Segment Open

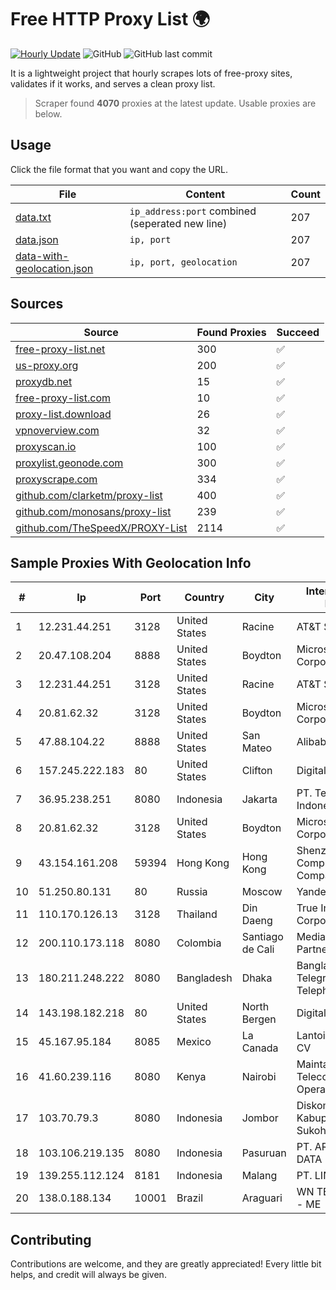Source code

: 
# Free HTTP Proxy List 🌍

[![Hourly Update](https://github.com/mertguvencli/http-proxy-list/actions/workflows/main.yml/badge.svg?branch=main)](https://github.com/mertguvencli/http-proxy-list/actions/workflows/main.yml)
![GitHub](https://img.shields.io/github/license/mertguvencli/http-proxy-list)
![GitHub last commit](https://img.shields.io/github/last-commit/mertguvencli/http-proxy-list)

It is a lightweight project that hourly scrapes lots of free-proxy sites, validates if it works, and serves a clean proxy list.


> Scraper found **4070** proxies at the latest update. Usable proxies are below.

## Usage

Click the file format that you want and copy the URL.


|File|Content|Count|
|----|-------|-----|
|[data.txt](https://raw.githubusercontent.com/mertguvencli/http-proxy-list/main/proxy-list/data.txt)|`ip_address:port` combined (seperated new line)|207|
|[data.json](https://raw.githubusercontent.com/mertguvencli/http-proxy-list/main/proxy-list/data.json)|`ip, port`|207|
|[data-with-geolocation.json](https://raw.githubusercontent.com/mertguvencli/http-proxy-list/main/proxy-list/data-with-geolocation.json)|`ip, port, geolocation`|207|

## Sources

|Source|Found Proxies|Succeed|
|------|-------------|-------|
|[free-proxy-list.net](https://free-proxy-list.net)|300|✅|
|[us-proxy.org](https://www.us-proxy.org)|200|✅|
|[proxydb.net](http://proxydb.net)|15|✅|
|[free-proxy-list.com](https://free-proxy-list.com/?page=&port=&type%5B%5D=http&type%5B%5D=https&up_time=0&search=Search)|10|✅|
|[proxy-list.download](https://www.proxy-list.download/HTTP)|26|✅|
|[vpnoverview.com](https://vpnoverview.com/privacy/anonymous-browsing/free-proxy-servers)|32|✅|
|[proxyscan.io](https://www.proxyscan.io)|100|✅|
|[proxylist.geonode.com](https://proxylist.geonode.com/api/proxy-list?limit=300&page=1&sort_by=lastChecked&sort_type=desc&protocols=http,https)|300|✅|
|[proxyscrape.com](https://api.proxyscrape.com/v2/?request=displayproxies&protocol=http&timeout=10000&country=all&ssl=all&anonymity=all)|334|✅|
|[github.com/clarketm/proxy-list](https://raw.githubusercontent.com/clarketm/proxy-list/master/proxy-list-raw.txt)|400|✅|
|[github.com/monosans/proxy-list](https://raw.githubusercontent.com/monosans/proxy-list/main/proxies/http.txt)|239|✅|
|[github.com/TheSpeedX/PROXY-List](https://raw.githubusercontent.com/TheSpeedX/PROXY-List/master/http.txt)|2114|✅|


## Sample Proxies With Geolocation Info

|#|Ip|Port|Country|City|Internet Service Provider|
|-|--|----|-------|----|-------------------------|
|1|12.231.44.251|3128|United States|Racine|AT&T Services, Inc.|
|2|20.47.108.204|8888|United States|Boydton|Microsoft Corporation|
|3|12.231.44.251|3128|United States|Racine|AT&T Services, Inc.|
|4|20.81.62.32|3128|United States|Boydton|Microsoft Corporation|
|5|47.88.104.22|8888|United States|San Mateo|Alibaba.com LLC|
|6|157.245.222.183|80|United States|Clifton|DigitalOcean, LLC|
|7|36.95.238.251|8080|Indonesia|Jakarta|PT. Telekomunikasi Indonesia|
|8|20.81.62.32|3128|United States|Boydton|Microsoft Corporation|
|9|43.154.161.208|59394|Hong Kong|Hong Kong|Shenzhen Tencent Computer Systems Company Limited|
|10|51.250.80.131|80|Russia|Moscow|Yandex.Cloud LLC|
|11|110.170.126.13|3128|Thailand|Din Daeng|True Internet Corporation CO. Ltd.|
|12|200.110.173.118|8080|Colombia|Santiago de Cali|Media Commerce Partners S.A|
|13|180.211.248.222|8080|Bangladesh|Dhaka|Bangladesh Telegraph & Telephone Board|
|14|143.198.182.218|80|United States|North Bergen|DigitalOcean, LLC|
|15|45.167.95.184|8085|Mexico|La Canada|Lantointernet SA De CV|
|16|41.60.239.116|8080|Kenya|Nairobi|Maintainer Liquid Telecommunications Operations Limited|
|17|103.70.79.3|8080|Indonesia|Jombor|Diskominfo Kabupaten Sukoharjo|
|18|103.106.219.135|8080|Indonesia|Pasuruan|PT. ARTHA LINTAS DATA MANDIRI|
|19|139.255.112.124|8181|Indonesia|Malang|PT. LINKNET|
|20|138.0.188.134|10001|Brazil|Araguari|WN TELECOM LTDA - ME|



## Contributing

Contributions are welcome, and they are greatly appreciated! Every
little bit helps, and credit will always be given.


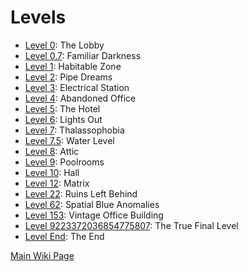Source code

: # Levels

* <a href="./Level_0.md">Level 0</a>: The Lobby
* <a href="./Level_0.md">Level 0.7</a>: Familiar Darkness
* <a href="./Level_1.md">Level 1</a>: Habitable Zone
* <a href="./Level_2.md">Level 2</a>: Pipe Dreams
* <a href="./Level_3.md">Level 3</a>: Electrical Station
* <a href="./Level_4.md">Level 4</a>: Abandoned Office
* <a href="./Level_5.md">Level 5</a>: The Hotel
* <a href="./Level_6.md">Level 6</a>: Lights Out
* <a href="./Level_7.md">Level 7</a>: Thalassophobia
* <a href="./Level_7_5.md">Level 7.5</a>: Water Level
* <a href="./Level_8.md">Level 8</a>: Attic
* <a href="./Level_9.md">Level 9</a>: Poolrooms
* <a href="./Level_10.md">Level 10</a>: Hall
* <a href="./Level_12.md">Level 12</a>: Matrix
* <a href="./Level_22.md">Level 22</a>: Ruins Left Behind
* <a href="./Level_62.md">Level 62</a>: Spatial Blue Anomalies
* <a href="./Level_53.md">Level 153</a>: Vintage Office Building
* <a href="./Level_9223372036854775807.md">Level 9223372036854775807</a>: The True Final Level
* <a href="./Level_End.md">Level End</a>: The End

<a href="../Wiki.md">Main Wiki Page</a>
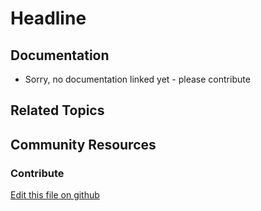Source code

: # Headline

## Documentation

* Sorry, no documentation linked yet - please contribute

## Related Topics


## Community Resources


### Contribute

[Edit this file on github](https://github.com/olafk/controlpanel-documentation-docs/blob/master/md/72en/com_liferay_password_policies_admin_web_portlet_PasswordPoliciesAdminPortlet/edit_password_policy.jsp.md)
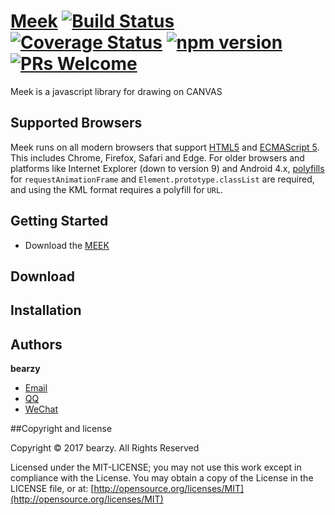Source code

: # [Meek](https://facebook.github.io/react/) [![Build Status](https://img.shields.io/travis/facebook/react/master.svg?style=flat)](https://travis-ci.org/facebook/react) [![Coverage Status](https://img.shields.io/coveralls/facebook/react/master.svg?style=flat)](https://coveralls.io/github/facebook/react?branch=master) [![npm version](https://img.shields.io/npm/v/react.svg?style=flat)](https://www.npmjs.com/package/react) [![PRs Welcome](https://img.shields.io/badge/PRs-welcome-brightgreen.svg)](CONTRIBUTING.md#pull-requests)

Meek is a javascript library for drawing on CANVAS 

## Supported Browsers

Meek runs on all modern browsers that support [HTML5](https://html.spec.whatwg.org/multipage/) 
and [ECMAScript 5](http://www.ecma-international.org/ecma-262/5.1/). This includes Chrome, Firefox, Safari and Edge.
For older browsers and platforms like Internet Explorer (down to version 9) and 
Android 4.x, [polyfills](http://polyfill.io) for `requestAnimationFrame` and `Element.prototype.classList` are required, 
and using the KML format requires a polyfill for `URL`.

## Getting Started
- Download the [MEEK](https://github.com/zybeargithub/Meek/archive/master.zip)

## Download

## Installation

## Authors

**bearzy**

- [Email](zyangdata@foxmail.com "yanhaijing's Email")
- [QQ](1106408264)
- [WeChat]()

##Copyright and license

Copyright © 2017 bearzy. All Rights Reserved

Licensed under the MIT-LICENSE;
you may not use this work except in compliance with the License.
You may obtain a copy of the License in the LICENSE file, or at:
	[http://opensource.org/licenses/MIT](http://opensource.org/licenses/MIT)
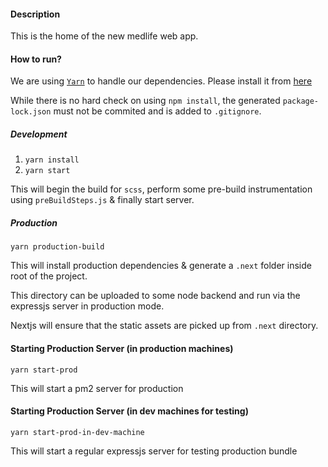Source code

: #### Description
This is the home of the new medlife web app.

#### How to run?
We are using [`Yarn`](https://yarnpkg.com/) to handle our dependencies. Please install it from [here](https://yarnpkg.com/en/docs/install)

While there is no hard check on using `npm install`, the generated `package-lock.json` must not be commited and is added to `.gitignore`.

##### Development
1. `yarn install`
2. `yarn start`

This will begin the build for `scss`, perform some pre-build instrumentation using `preBuildSteps.js` & finally start server.

##### Production
`yarn production-build`

This will install production dependencies & generate a `.next` folder inside root of the project. 

This directory can be uploaded to some node backend and run via the expressjs server in production mode. 

Nextjs will ensure that the static assets are picked up from `.next` directory.

#### Starting Production Server (in production machines)
`yarn start-prod`

This will start a pm2 server for production

#### Starting Production Server (in dev machines for testing)
`yarn start-prod-in-dev-machine`

This will start a regular expressjs server for testing production bundle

Segment Closed

Directions: In the records, locate each line holding the string "branch" and copy it.

Expected output:
[![Hourly Update](https://github.com/mertguvencli/http-proxy-list/actions/workflows/main.yml/badge.svg?branch=main)](https://github.com/mertguvencli/http-proxy-list/actions/workflows/main.yml)
: # [Meek](https://facebook.github.io/react/) [![Build Status](https://img.shields.io/travis/facebook/react/master.svg?style=flat)](https://travis-ci.org/facebook/react) [![Coverage Status](https://img.shields.io/coveralls/facebook/react/master.svg?style=flat)](https://coveralls.io/github/facebook/react?branch=master) [![npm version](https://img.shields.io/npm/v/react.svg?style=flat)](https://www.npmjs.com/package/react) [![PRs Welcome](https://img.shields.io/badge/PRs-welcome-brightgreen.svg)](CONTRIBUTING.md#pull-requests)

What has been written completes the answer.